▸ Work task: For the data below, please report each line where the word "compare" is found.

▸ Given entries:
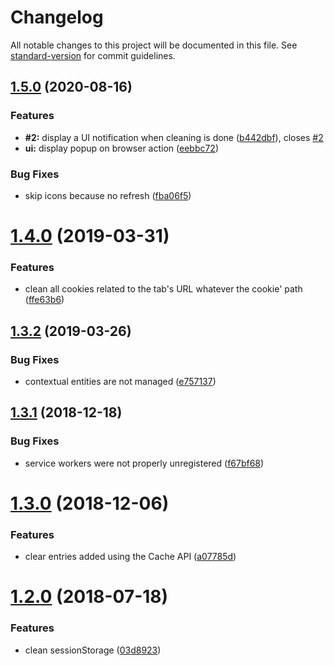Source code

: # Changelog

All notable changes to this project will be documented in this file. See [standard-version](https://github.com/conventional-changelog/standard-version) for commit guidelines.

## [1.5.0](https://github.com/tmorin/ff-cpdn/compare/v1.4.0...v1.5.0) (2020-08-16)


### Features

* **#2:** display a UI notification when cleaning is done ([b442dbf](https://github.com/tmorin/ff-cpdn/commit/b442dbf1d8e35fe264d1eb501719b58c26ea7801)), closes [#2](https://github.com/tmorin/ff-cpdn/issues/2)
* **ui:** display popup on browser action ([eebbc72](https://github.com/tmorin/ff-cpdn/commit/eebbc729649beb64db7e1af5545ccd03cbbeaf1b))


### Bug Fixes

* skip icons because no refresh ([fba06f5](https://github.com/tmorin/ff-cpdn/commit/fba06f5c72b1b47af5b50c9aaf012ea0c0e2fe91))

# [1.4.0](https://github.com/tmorin/ff-cpdn/compare/v1.3.2...v1.4.0) (2019-03-31)


### Features

* clean all cookies related to the tab's URL whatever the cookie' path ([ffe63b6](https://github.com/tmorin/ff-cpdn/commit/ffe63b6))



## [1.3.2](https://github.com/tmorin/ff-cpdn/compare/v1.3.1...v1.3.2) (2019-03-26)


### Bug Fixes

* contextual entities are not managed ([e757137](https://github.com/tmorin/ff-cpdn/commit/e757137))



<a name="1.3.1"></a>
## [1.3.1](https://github.com/tmorin/ff-cpdn/compare/v1.3.0...v1.3.1) (2018-12-18)


### Bug Fixes

* service workers were not properly unregistered ([f67bf68](https://github.com/tmorin/ff-cpdn/commit/f67bf68))



<a name="1.3.0"></a>
# [1.3.0](https://github.com/tmorin/ff-cpdn/compare/v1.2.0...v1.3.0) (2018-12-06)


### Features

* clear entries added using the Cache API ([a07785d](https://github.com/tmorin/ff-cpdn/commit/a07785d))



<a name="1.2.0"></a>
# [1.2.0](https://github.com/tmorin/ff-cpdn/compare/v1.1.0...v1.2.0) (2018-07-18)


### Features

* clean sessionStorage ([03d8923](https://github.com/tmorin/ff-cpdn/commit/03d8923))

▸ Written response:
## [1.5.0](https://github.com/tmorin/ff-cpdn/compare/v1.4.0...v1.5.0) (2020-08-16)
# [1.4.0](https://github.com/tmorin/ff-cpdn/compare/v1.3.2...v1.4.0) (2019-03-31)
## [1.3.2](https://github.com/tmorin/ff-cpdn/compare/v1.3.1...v1.3.2) (2019-03-26)
## [1.3.1](https://github.com/tmorin/ff-cpdn/compare/v1.3.0...v1.3.1) (2018-12-18)
# [1.3.0](https://github.com/tmorin/ff-cpdn/compare/v1.2.0...v1.3.0) (2018-12-06)
# [1.2.0](https://github.com/tmorin/ff-cpdn/compare/v1.1.0...v1.2.0) (2018-07-18)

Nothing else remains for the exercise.